» Task item: Below are the entries; give again exactly the lines from the one mentioning "brevity, we below" through the one mentioning "to allow for", inclusive.

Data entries
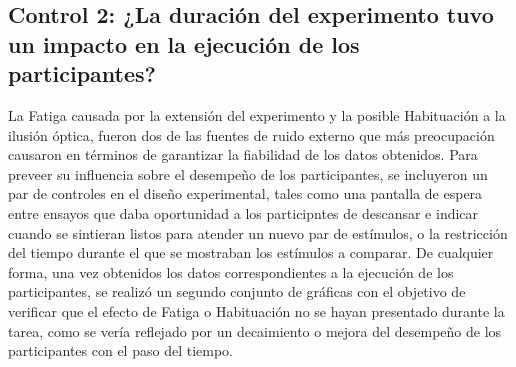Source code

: \begin{itemize}

\end{itemize}










\subsection{Control 2: ¿La duración del experimento tuvo un impacto en la ejecución de los participantes?}

La Fatiga causada por la extensión del experimento y la posible Habituación a la ilusión óptica, fueron dos de las fuentes de ruido externo que más preocupación causaron en términos de garantizar la fiabilidad de los datos obtenidos. Para preveer su influencia sobre el desempeño de los participantes, se incluyeron un par de controles en el diseño experimental, tales como una pantalla de espera entre ensayos que daba oportunidad a los participntes de descansar e indicar cuando se sintieran listos para atender un nuevo par de estímulos, o la restricción del tiempo durante el que se mostraban los estímulos a comparar. De cualquier forma, una vez obtenidos los datos correspondientes a la ejecución de los participantes, se realizó un segundo conjunto de gráficas con el objetivo de verificar que el efecto de Fatiga o Habituación no se hayan presentado durante la tarea, como se vería reflejado por un decaimiento o mejora del desempeño de los participantes con el paso del tiempo.\\ 

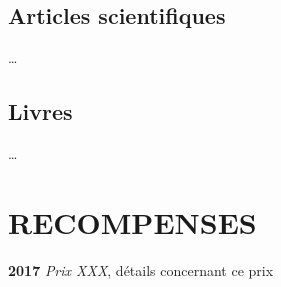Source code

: \documentclass[10pt,]{article}
\begin{document}
\subsection{\texorpdfstring{\textbf{Articles
scientifiques}}{Articles scientifiques}}\label{articles-scientifiques}

\ldots{}

\subsection{\texorpdfstring{\textbf{Livres}}{Livres}}\label{livres}

\ldots{}

\section{RECOMPENSES}\label{recompenses}

\textbf{2017} \emph{Prix XXX}, détails concernant ce prix
\end{document}
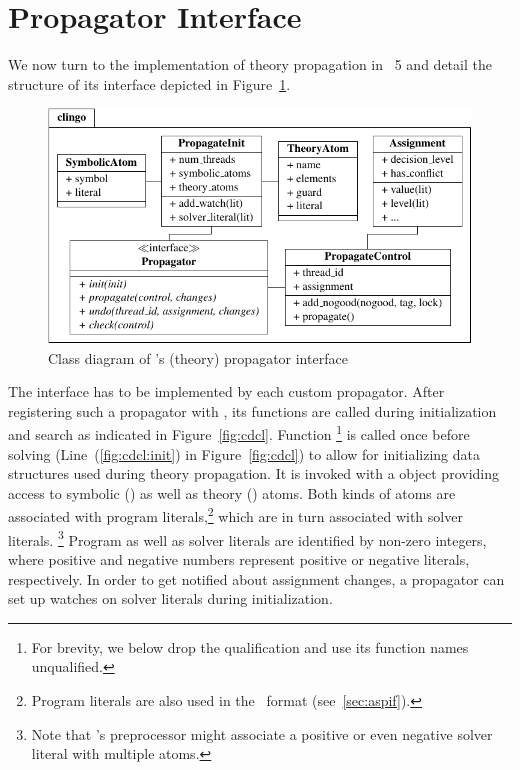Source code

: \section{Propagator Interface}\label{sec:system}

We now turn to the implementation of theory propagation in \clingo~5
and detail the structure of its interface depicted in Figure~\ref{fig:interface}.
%
\begin{figure}
  \includegraphics[width=\textwidth]{figures/python-interface}
  \caption{Class diagram of \clingo's (theory) propagator interface\label{fig:interface}}
\end{figure}
%
The interface  has to be implemented by each custom propagator.
After registering such a propagator with \clingo,
its functions are called during initialization and search as indicated %
in Figure~\ref{fig:cdcl}.
%
Function %
\footnote{For brevity, we below drop the qualification  and use its function names unqualified.}
is called once before solving (Line~(\ref{fig:cdcl:init}) in Figure~\ref{fig:cdcl})
to allow for initializing data structures used during theory propagation.
It is invoked with a  object providing access to symbolic () as well as theory () atoms.
Both kinds of atoms are associated with program literals,\footnote{Program literals are also used in the \aspif\ format (see~\ref{sec:aspif}).} %
which are in turn associated with solver literals.%
\footnote{Note that \clasp's preprocessor might associate a positive or even negative solver literal with multiple atoms.}
Program as well as solver literals are identified by non-zero integers, where positive and negative numbers represent positive or  negative literals, respectively.
In order to get notified about assignment changes, a propagator can set up watches on solver literals during initialization.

» Result for this exercise:
\footnote{For brevity, we below drop the qualification  and use its function names unqualified.}
is called once before solving (Line~(\ref{fig:cdcl:init}) in Figure~\ref{fig:cdcl})
to allow for initializing data structures used during theory propagation.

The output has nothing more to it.